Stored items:
● ● ●

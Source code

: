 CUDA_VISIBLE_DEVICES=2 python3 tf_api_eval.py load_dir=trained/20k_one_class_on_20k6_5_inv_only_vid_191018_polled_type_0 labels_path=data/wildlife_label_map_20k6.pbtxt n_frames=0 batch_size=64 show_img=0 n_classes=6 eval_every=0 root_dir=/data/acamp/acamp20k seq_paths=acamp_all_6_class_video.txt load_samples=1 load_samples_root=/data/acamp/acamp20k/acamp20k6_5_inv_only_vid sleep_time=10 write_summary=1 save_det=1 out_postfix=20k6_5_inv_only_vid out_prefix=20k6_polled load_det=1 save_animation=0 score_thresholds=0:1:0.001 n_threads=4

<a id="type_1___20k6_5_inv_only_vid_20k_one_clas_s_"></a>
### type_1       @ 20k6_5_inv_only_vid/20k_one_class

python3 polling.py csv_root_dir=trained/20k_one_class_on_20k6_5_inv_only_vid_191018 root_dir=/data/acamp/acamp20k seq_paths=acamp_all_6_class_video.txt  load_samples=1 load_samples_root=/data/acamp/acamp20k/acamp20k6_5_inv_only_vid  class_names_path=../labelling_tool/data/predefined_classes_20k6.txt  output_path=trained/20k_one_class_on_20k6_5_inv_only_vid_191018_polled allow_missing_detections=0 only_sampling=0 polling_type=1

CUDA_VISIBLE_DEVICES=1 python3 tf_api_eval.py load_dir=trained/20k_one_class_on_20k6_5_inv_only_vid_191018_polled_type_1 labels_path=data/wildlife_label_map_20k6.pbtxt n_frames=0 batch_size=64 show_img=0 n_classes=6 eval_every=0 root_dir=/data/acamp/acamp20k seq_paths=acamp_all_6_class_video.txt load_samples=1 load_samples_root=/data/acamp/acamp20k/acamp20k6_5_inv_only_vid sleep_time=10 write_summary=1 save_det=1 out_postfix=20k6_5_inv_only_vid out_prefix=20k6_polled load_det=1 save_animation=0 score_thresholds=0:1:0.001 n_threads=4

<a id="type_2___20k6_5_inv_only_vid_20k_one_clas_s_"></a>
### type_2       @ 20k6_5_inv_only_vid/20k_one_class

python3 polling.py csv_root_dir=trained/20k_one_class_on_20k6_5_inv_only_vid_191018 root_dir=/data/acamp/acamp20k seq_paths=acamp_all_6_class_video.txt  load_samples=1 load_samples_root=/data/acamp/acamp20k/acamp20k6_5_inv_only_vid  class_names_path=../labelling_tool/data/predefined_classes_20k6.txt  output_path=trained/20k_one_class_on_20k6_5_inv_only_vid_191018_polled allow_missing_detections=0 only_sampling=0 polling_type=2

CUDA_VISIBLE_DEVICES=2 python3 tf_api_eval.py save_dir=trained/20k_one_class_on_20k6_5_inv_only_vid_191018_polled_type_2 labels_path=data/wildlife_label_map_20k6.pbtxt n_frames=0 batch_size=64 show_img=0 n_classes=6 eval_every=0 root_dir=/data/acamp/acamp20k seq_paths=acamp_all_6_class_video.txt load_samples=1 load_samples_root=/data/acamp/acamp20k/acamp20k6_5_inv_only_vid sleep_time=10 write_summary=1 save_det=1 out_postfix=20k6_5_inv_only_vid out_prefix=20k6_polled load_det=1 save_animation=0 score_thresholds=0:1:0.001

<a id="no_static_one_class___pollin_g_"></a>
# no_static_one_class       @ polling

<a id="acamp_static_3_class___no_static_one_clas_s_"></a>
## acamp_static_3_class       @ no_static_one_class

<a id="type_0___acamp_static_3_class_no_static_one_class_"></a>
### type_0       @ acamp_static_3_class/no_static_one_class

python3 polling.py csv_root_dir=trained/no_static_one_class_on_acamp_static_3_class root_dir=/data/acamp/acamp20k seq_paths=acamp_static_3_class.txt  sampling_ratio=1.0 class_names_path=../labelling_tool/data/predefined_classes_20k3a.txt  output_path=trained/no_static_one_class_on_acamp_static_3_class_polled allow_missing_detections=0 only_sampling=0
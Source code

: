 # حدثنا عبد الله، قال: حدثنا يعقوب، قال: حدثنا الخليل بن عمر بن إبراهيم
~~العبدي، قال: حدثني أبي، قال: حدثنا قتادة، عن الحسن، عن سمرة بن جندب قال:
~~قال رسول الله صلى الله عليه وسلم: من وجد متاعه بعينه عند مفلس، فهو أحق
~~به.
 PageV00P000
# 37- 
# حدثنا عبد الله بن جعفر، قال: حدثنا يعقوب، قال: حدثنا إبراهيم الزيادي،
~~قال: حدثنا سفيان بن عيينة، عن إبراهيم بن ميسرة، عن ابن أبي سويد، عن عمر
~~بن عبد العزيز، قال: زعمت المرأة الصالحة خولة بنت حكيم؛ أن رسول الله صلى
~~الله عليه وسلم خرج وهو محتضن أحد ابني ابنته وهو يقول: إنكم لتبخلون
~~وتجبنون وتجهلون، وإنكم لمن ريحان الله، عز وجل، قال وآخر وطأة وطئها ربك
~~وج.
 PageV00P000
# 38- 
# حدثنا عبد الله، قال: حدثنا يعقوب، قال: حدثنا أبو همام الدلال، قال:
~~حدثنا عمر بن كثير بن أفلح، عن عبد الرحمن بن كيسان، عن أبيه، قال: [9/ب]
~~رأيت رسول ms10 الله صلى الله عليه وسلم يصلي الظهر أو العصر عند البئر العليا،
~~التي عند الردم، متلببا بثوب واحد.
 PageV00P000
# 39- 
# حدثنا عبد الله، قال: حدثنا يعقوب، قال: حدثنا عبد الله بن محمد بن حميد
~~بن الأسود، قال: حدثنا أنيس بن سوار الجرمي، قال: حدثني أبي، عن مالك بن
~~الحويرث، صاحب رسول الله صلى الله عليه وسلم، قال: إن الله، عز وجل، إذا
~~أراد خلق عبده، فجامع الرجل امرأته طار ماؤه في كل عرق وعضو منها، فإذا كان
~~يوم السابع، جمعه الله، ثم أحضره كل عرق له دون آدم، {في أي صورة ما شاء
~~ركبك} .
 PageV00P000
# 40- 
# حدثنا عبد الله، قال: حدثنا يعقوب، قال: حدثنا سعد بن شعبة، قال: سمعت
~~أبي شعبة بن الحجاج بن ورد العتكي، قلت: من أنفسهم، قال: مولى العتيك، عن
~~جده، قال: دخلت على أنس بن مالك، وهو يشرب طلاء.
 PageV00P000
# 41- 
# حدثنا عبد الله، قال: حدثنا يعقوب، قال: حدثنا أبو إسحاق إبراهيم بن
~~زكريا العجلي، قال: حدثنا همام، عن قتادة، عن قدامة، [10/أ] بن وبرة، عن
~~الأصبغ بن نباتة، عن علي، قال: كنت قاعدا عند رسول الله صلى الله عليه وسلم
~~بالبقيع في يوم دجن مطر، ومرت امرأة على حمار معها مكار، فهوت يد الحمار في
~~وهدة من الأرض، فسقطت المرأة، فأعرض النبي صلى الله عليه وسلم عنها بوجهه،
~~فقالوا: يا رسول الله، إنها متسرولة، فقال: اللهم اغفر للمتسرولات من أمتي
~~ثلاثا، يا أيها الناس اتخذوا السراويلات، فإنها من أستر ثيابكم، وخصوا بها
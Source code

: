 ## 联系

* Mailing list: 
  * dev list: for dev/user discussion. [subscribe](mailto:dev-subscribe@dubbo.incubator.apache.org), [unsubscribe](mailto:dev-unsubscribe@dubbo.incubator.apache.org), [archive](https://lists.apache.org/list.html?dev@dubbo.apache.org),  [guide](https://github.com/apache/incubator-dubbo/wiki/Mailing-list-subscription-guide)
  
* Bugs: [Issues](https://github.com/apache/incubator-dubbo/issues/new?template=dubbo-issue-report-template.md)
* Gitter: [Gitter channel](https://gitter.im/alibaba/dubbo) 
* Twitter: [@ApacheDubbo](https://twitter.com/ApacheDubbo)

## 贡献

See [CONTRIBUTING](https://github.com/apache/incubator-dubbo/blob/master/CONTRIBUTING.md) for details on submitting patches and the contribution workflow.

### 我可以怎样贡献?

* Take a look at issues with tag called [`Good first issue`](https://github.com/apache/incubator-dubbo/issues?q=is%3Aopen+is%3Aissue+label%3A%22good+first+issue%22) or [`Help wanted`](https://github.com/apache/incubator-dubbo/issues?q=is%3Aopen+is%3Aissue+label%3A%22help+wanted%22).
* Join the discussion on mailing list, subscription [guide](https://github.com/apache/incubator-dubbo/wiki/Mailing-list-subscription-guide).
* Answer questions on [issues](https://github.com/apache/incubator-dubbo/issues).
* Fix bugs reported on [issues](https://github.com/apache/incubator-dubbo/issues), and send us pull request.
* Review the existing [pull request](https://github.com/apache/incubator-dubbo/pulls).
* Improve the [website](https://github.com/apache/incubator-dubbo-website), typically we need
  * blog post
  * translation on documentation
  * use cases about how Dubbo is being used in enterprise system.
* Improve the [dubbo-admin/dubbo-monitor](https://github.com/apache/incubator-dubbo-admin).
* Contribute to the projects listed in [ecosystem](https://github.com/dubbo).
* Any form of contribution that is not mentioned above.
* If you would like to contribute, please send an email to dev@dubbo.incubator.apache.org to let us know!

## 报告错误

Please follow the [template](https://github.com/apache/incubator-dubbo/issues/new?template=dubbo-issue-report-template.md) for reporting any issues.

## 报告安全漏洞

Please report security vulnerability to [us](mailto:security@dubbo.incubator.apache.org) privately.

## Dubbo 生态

● ● ●

Assignment: Where does the word "pull" occur in the data? Copy every line that has it.

Response below:
* Fix bugs reported on [issues](https://github.com/apache/incubator-dubbo/issues), and send us pull request.
* Review the existing [pull request](https://github.com/apache/incubator-dubbo/pulls).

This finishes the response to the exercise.